Here's my issue: I have a first dataframe which is basically a list of cities, and the country they reside in. I have a second dataframe, with a list of users, and the cities they reside in. I'd like to add a "country" column to the second dataframe, where its value would be based on the "city" column of course, but the city names can me typed differently (for example Washington and washington would both have to give me USA).
I though the best way to do that would be to create a foo(country: String) : String
which would return the country by parsing the first dataframe, but I can't find a way to use this function while creating my new column.

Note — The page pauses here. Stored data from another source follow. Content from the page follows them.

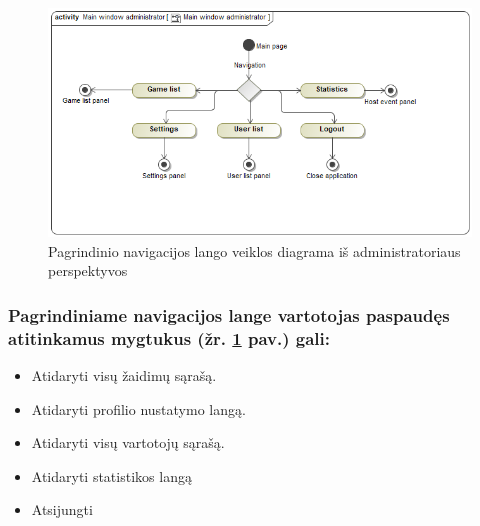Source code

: \documentclass{VUMIFPSkursinis}
\begin{document}
			\begin{figure}[H]
				\centering
				\includegraphics[scale=0.5]{img/MainWindowAdministrator}
				\caption{Pagrindinio navigacijos lango veiklos diagrama iš administratoriaus perspektyvos}
				\label{img:MainWindowAdministrator}
			\end{figure}
			\subsubsection*{Pagrindiniame navigacijos lange vartotojas paspaudęs atitinkamus mygtukus (žr. \ref{img:MainWindowAdministrator} pav.) gali:}
				\renewcommand{\labelitemi}{$\bullet$}
				\begin{itemize}
					\item Atidaryti visų žaidimų sąrašą.
					\item Atidaryti profilio nustatymo langą.
					\item Atidaryti visų vartotojų sąrašą.
					\item Atidaryti statistikos langą
					\item Atsijungti
				\end{itemize}
				
\end{document}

CodePudding user response:
first put in lower case the city column of both dataframes, since you go to join on key city and after, effect the capitalize of the first letter, this code should do what you are looking for:
object Main {
def main(args: Array[String]): Unit = {
val sparkSession: SparkSession = SparkSession.builder()
.master("local[1]")
.appName("SparkByExamples.com")
.getOrCreate()
import sparkSession.implicits._
val citiesDF = Seq(
("London", "England"), ("Washington", "USA")
)
.toDF("city", "country")
.withColumn("city", lower(col("city")))
val usersDF = Seq(
("Andy", "London"), ("Mark", "Washington"), ("Bob", "washington")
)
.toDF("name", "city")
.withColumn("city", lower(col("city")))
val resultDF = citiesDF.join(usersDF, Seq("city"))
.withColumn("city", initcap(col("city")))
resultDF.show()
}
}